Kampf gegen Inflation: Wie globale Aktien schützen können

Geldstrudel aus 50 Euroscheinen
Foto: PantherMedia/pantusc11
Wertverlust durch Inflation

Globale Aktien spielen aus guten Gründen eine Schlüsselrolle in vielen Anlageportfolios. Sie bieten Diversifizierungsvorteile und die Partizipation an Unternehmen aus verschiedenen Sektoren mit sehr unterschiedlichen Geschäftsmodellen. Mit Blick auf die Industrieländer sieht Bertrand Cliquet, Portfolio Manager der Lazard Global Equity Franchise-Strategie, jedoch noch einen weiteren Grund für eine Position in globalen Aktien: den Schutz vor Inflation.

„Globale Aktien können Portfolios auf eine Weise vor den kapitalfressenden Auswirkungen der Inflation schützen, wie es die meisten Anleihen derzeit nicht können“, erklärt Cliquet. Anleihen würden Anlegern nach jahrelangen Tiefständen mittlerweile zwar deutlich höhere nominale Renditen bieten, aber die realen Renditen seien auf Grund der weiterhin hohen Inflation recht niedrig geblieben. „Aus unserer Sicht ist der Kampf gegen die Inflation noch lange nicht gewonnen und Anleger müssen sich entsprechend positionieren. Globale Aktien sind eine gute und einfache Möglichkeit, sich vor Inflation zu schützen“, so der Experte.
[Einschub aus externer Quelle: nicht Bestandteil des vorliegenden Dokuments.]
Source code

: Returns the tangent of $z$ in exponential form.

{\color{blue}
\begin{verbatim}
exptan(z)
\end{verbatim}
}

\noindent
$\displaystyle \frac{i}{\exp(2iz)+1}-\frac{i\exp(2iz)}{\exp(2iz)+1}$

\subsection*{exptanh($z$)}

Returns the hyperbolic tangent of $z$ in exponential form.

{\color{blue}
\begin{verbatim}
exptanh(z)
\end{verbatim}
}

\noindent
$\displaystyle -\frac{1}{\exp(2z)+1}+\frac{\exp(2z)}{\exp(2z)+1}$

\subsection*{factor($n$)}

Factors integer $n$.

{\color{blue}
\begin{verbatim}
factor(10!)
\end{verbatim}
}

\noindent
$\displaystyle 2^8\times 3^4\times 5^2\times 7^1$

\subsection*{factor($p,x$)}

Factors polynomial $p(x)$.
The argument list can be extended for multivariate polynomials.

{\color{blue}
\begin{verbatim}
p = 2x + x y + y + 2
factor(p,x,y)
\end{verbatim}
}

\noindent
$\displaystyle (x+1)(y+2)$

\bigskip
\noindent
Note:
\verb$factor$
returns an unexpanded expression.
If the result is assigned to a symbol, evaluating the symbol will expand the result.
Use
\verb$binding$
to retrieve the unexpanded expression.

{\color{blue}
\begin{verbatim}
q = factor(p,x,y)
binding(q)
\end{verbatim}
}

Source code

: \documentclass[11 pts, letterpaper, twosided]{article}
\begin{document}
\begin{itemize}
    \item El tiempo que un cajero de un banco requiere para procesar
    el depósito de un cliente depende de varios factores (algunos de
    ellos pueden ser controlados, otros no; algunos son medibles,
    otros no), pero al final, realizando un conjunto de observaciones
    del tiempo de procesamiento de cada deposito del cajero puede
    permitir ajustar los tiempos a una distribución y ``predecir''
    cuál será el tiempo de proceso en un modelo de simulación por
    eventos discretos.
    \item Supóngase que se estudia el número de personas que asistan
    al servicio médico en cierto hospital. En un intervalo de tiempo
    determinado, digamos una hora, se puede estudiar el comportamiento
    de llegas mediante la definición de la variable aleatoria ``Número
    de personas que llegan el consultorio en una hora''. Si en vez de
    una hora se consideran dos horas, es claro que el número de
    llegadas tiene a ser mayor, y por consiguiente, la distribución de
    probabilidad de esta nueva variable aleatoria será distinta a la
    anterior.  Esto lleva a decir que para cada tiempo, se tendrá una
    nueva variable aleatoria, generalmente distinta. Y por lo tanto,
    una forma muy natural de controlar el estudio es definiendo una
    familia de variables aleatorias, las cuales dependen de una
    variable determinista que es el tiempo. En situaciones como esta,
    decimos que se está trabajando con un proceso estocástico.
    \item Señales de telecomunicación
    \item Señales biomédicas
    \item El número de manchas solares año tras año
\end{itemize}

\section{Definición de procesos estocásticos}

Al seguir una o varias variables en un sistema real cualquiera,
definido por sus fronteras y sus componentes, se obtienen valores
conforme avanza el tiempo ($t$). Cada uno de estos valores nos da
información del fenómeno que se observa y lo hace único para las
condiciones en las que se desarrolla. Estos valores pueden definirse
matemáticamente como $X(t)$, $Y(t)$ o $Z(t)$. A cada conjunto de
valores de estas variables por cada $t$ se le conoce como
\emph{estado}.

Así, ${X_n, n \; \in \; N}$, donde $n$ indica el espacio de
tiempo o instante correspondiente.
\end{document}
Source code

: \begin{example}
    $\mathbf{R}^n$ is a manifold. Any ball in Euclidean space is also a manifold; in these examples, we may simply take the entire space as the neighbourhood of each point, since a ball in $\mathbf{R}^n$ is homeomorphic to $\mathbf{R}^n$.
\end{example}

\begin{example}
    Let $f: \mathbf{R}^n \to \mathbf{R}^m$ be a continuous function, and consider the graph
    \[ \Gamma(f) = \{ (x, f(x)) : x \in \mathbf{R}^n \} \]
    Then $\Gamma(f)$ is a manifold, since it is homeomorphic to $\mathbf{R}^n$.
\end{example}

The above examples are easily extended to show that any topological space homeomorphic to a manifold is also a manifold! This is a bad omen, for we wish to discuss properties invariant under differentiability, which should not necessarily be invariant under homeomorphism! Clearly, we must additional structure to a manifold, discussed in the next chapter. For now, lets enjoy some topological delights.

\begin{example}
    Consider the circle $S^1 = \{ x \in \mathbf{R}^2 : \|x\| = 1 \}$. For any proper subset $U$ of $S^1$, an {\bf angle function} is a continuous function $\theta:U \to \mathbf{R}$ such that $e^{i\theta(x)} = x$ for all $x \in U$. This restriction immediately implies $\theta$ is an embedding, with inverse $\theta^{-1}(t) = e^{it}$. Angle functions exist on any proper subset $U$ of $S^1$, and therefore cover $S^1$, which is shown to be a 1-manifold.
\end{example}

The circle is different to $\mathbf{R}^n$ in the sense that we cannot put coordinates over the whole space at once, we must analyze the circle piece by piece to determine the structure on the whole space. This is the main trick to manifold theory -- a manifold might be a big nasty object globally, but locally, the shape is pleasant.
Aktienauswahl ist entscheidend

Damit globale Aktien im Portfolio tatsächlich einen Schutzwall gegen den Wertverlust durch die Inflation darstellen können, sei die Aktienauswahl entscheidend. Cliquet und sein Team setzen auf so genannte Economic-Franchise-Unternehmen: „Wir definieren Economic-Franchise-Unternehmen als Unternehmen, deren Erträge besser vorhersehbar sind, während ihre großen Wettbewerbsvorteile wie z. B. ein natürliches Monopol, Kostenführerschaft oder Netzwerkeffekte es ihnen ermöglichen, hohe Renditen bis weit in die Zukunft hinein aufrechtzuerhalten.“ Aus Sicht Cliquets weisen nur etwa 250 Unternehmen aus dem globalen Aktienanlageuniversum diese Merkmale auf. 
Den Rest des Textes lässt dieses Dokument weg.